Exercise aim
Repeat exactly, and only, the lines from the one containing "## Wireframes" through the end of the records.

Data for this task
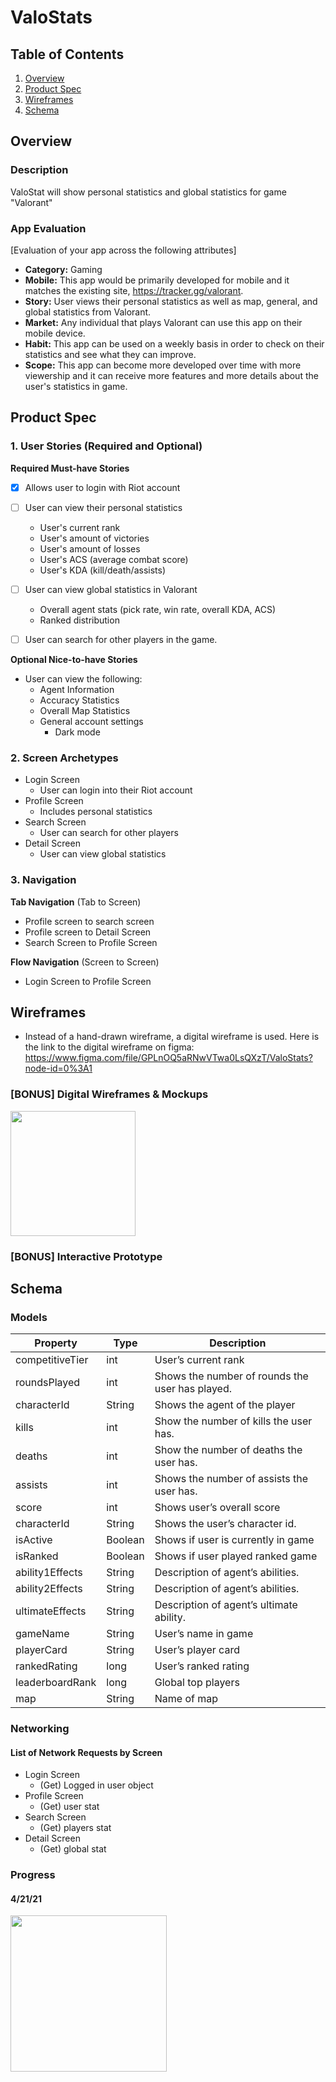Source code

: # ValoStats

## Table of Contents
1. [Overview](#Overview)
1. [Product Spec](#Product-Spec)
1. [Wireframes](#Wireframes)
2. [Schema](#Schema)

## Overview
### Description
ValoStat will show personal statistics and global statistics for game "Valorant"
### App Evaluation
[Evaluation of your app across the following attributes]
- **Category:** Gaming
- **Mobile:** This app would be primarily developed for mobile and it matches the existing site, https://tracker.gg/valorant. 
- **Story:** User views their personal statistics as well as map, general, and global statistics from Valorant.
- **Market:** Any individual that plays Valorant can use this app on their mobile device.
- **Habit:** This app can be used on a weekly basis in order to check on their statistics and see what they can improve. 
- **Scope:** This app can become more developed over time with more viewership and it can receive more features and more details about the user's statistics in game.

## Product Spec

### 1. User Stories (Required and Optional)

**Required Must-have Stories**

- [X] Allows user to login with Riot account
- [ ] User can view their personal statistics
     * User's current rank
     * User's amount of victories
     * User's amount of losses
     * User's ACS (average combat score)
     * User's KDA (kill/death/assists)
- [ ] User can view global statistics in Valorant
     * Overall agent stats (pick rate, win rate, overall KDA, ACS)
     * Ranked distribution
- [ ] User can search for other players in the game.
    

**Optional Nice-to-have Stories**

* User can view the following:
    * Agent Information
    * Accuracy Statistics 
    * Overall Map Statistics 
    * General account settings
        * Dark mode


### 2. Screen Archetypes

* Login Screen
   * User can login into their Riot account
* Profile Screen
   * Includes personal statistics
* Search Screen
   * User can search for other players 
* Detail Screen
    * User can view global statistics

### 3. Navigation

**Tab Navigation** (Tab to Screen)

* Profile screen to search screen
* Profile screen to Detail Screen
* Search Screen to Profile Screen


**Flow Navigation** (Screen to Screen)

* Login Screen to Profile Screen

## Wireframes
* Instead of a hand-drawn wireframe, a digital wireframe is used. Here is the link to the digital wireframe on figma: https://www.figma.com/file/GPLnOQ5aRNwVTwa0LsQXzT/ValoStats?node-id=0%3A1


### [BONUS] Digital Wireframes & Mockups
<img src="http://g.recordit.co/6V9dKqGL8P.gif" height=200>

### [BONUS] Interactive Prototype

## Schema 
### Models
| Property | Type | Description
| --- | --- | --- |
|competitiveTier | int | User’s current rank
|roundsPlayed |int | Shows the number of rounds the user has played.
|characterId |String | Shows the agent of the player
|kills|int|Show the number of kills the user has.
|deaths|int|Show the number of deaths the user has.
|assists|int|Shows the number of assists the user has.
|score|int|Shows user’s overall score
|characterId|String|Shows the user’s character id.
|isActive|Boolean |Shows if user is currently in game
|isRanked|Boolean|Shows if user played ranked game
|ability1Effects|String|Description of agent’s abilities.
|ability2Effects|String|Description of agent’s abilities.
|ultimateEffects|String|Description of agent’s ultimate ability.
|gameName|String|User’s name in game
|playerCard|String|User’s player card
|rankedRating|long|User’s ranked rating
|leaderboardRank|long|Global top players
|map|String|Name of map 

### Networking
#### List of Network Requests by Screen

* Login Screen
  * (Get) Logged in user object
* Profile Screen
  * (Get) user stat 
* Search Screen
  * (Get) players stat
* Detail Screen
  * (Get) global stat

### Progress
#### 4/21/21 

<img src= "http://g.recordit.co/tMEmRIy097.gif" width=250><br>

Task response
## Wireframes
* Instead of a hand-drawn wireframe, a digital wireframe is used. Here is the link to the digital wireframe on figma: https://www.figma.com/file/GPLnOQ5aRNwVTwa0LsQXzT/ValoStats?node-id=0%3A1


### [BONUS] Digital Wireframes & Mockups
<img src="http://g.recordit.co/6V9dKqGL8P.gif" height=200>

### [BONUS] Interactive Prototype

## Schema 
### Models
| Property | Type | Description
| --- | --- | --- |
|competitiveTier | int | User’s current rank
|roundsPlayed |int | Shows the number of rounds the user has played.
|characterId |String | Shows the agent of the player
|kills|int|Show the number of kills the user has.
|deaths|int|Show the number of deaths the user has.
|assists|int|Shows the number of assists the user has.
|score|int|Shows user’s overall score
|characterId|String|Shows the user’s character id.
|isActive|Boolean |Shows if user is currently in game
|isRanked|Boolean|Shows if user played ranked game
|ability1Effects|String|Description of agent’s abilities.
|ability2Effects|String|Description of agent’s abilities.
|ultimateEffects|String|Description of agent’s ultimate ability.
|gameName|String|User’s name in game
|playerCard|String|User’s player card
|rankedRating|long|User’s ranked rating
|leaderboardRank|long|Global top players
|map|String|Name of map 

### Networking
#### List of Network Requests by Screen

* Login Screen
  * (Get) Logged in user object
* Profile Screen
  * (Get) user stat 
* Search Screen
  * (Get) players stat
* Detail Screen
  * (Get) global stat

### Progress
#### 4/21/21 

<img src= "http://g.recordit.co/tMEmRIy097.gif" width=250><br>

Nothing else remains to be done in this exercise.